The Courageous Witness of St. Catherine of Alexandria

A feast-day commentary

Bernardino Luini’s portrait of St. Catherine of Alexandria
Bernardino Luini’s portrait of St. Catherine of Alexandria (photo: Public domain)

St. Catherine of Alexandria’s witness to the faith was short, dramatic and even bizarre.

A beautiful Christian noblewoman martyred in the fourth century, St. Catherine, whose feast day is Nov. 25, had a devoted following in the medieval age. Sadly, these days, this saint with an exciting story has since slipped largely out of the public eye — even though it was another female saint, who has enjoyed nearly universal popularity, St. Joan of Arc, who claimed St. Catherine was one of the saints who appeared to her as a heavenly adviser in the warrior-saint’s military campaigns to free her country from foreign occupation.

Fortunately for those who wish to know more about St.
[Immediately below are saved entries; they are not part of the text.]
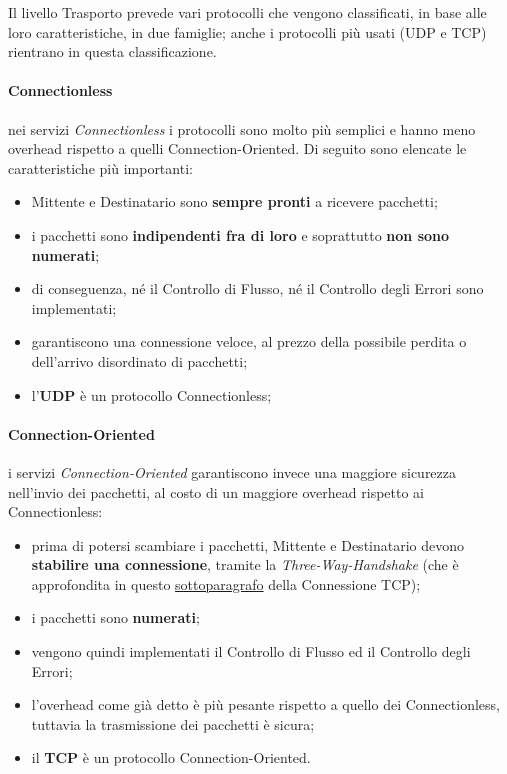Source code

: \documentclass[a4paper]{article}
\begin{document}
				Il livello Trasporto prevede vari protocolli che vengono classificati, in base alle loro caratteristiche, in due famiglie; anche i protocolli più usati (UDP e TCP) rientrano in questa classificazione.
					
				\paragraph{Connectionless}
					nei servizi \emph{Connectionless} i protocolli sono molto più semplici e hanno meno overhead rispetto a quelli Connection-Oriented. Di seguito sono elencate le caratteristiche più importanti:
					\begin{itemize}
						\item Mittente e Destinatario sono \textbf{sempre pronti} a ricevere pacchetti;
						\item i pacchetti sono \textbf{indipendenti fra di loro} e soprattutto \textbf{non sono numerati};
						\item di conseguenza, né il Controllo di Flusso, né il Controllo degli Errori sono implementati;
						\item garantiscono una connessione veloce, al prezzo della possibile perdita o dell'arrivo disordinato di pacchetti;
						\item l'\textbf{UDP} è un protocollo Connectionless;
					\end{itemize}
						
				\paragraph{Connection-Oriented}
					i servizi \emph{Connection-Oriented} garantiscono invece una maggiore sicurezza nell'invio dei pacchetti, al costo di un maggiore overhead rispetto ai Connectionless:
					\begin{itemize}
						\item prima di potersi scambiare i pacchetti, Mittente e Destinatario devono \textbf{stabilire una connessione}, tramite la \emph{Three-Way-Handshake} (che è approfondita in questo \hyperref[par:apertura]{sottoparagrafo} della Connessione TCP);
						\item i pacchetti sono \textbf{numerati};
						\item vengono quindi implementati il Controllo di Flusso ed il Controllo degli Errori;
						\item l'overhead come già detto è più pesante rispetto a quello dei Connectionless, tuttavia la trasmissione dei pacchetti è sicura;
						\item il \textbf{TCP} è un protocollo Connection-Oriented.
					\end{itemize}
						
\end{document}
Catherine, Encyclopedia Britannica and New Advent detail her amazing witness.

At 18, Catherine was horrified by the brutal oppression, torture and murder of Christians carried out by Roman Emperor Maximinus II. Determined to put a stop to the suffering of her brethren, she presented herself before the emperor; and with what can only be described as an exponential amount of moxie, she rebuked the emperor for his behavior and demanded that he cease his persecution. She finished her defiant speech with a defense of Christianity itself. 

Furious at being so addressed by a young woman, Maximinus brought forth the most famed intellects in his court to disprove Catherine’s arguments. Undeterred, and fortified by the Holy Spirit, Catherine stood her ground, even managing to convert many of the dazzled sophists as they saw the strength of her arguments. The emperor promptly executed the new converts. 

In an attempt to silence Catherine, Maximinus proposed marriage, offering her wealth and power if only she gave up her faith. 

Catherine refused, and he threw her into prison to be tortured. She suffered unspeakable torments and still kept her faith. Indeed, far from languishing in her cell, Catherine saw a steady stream of visitors, compelling as many as 200 conversions among those souls. Each new soul she won for Christ met a martyr’s end. Finally, determined to put an end to Catherine, Maximinus condemned her to death on the breaking wheel; however, when she touched the wheel, it shattered before the amazed guards. Not to be defeated, Maximinus had her beheaded, and thus ensured that her name was never forgotten. 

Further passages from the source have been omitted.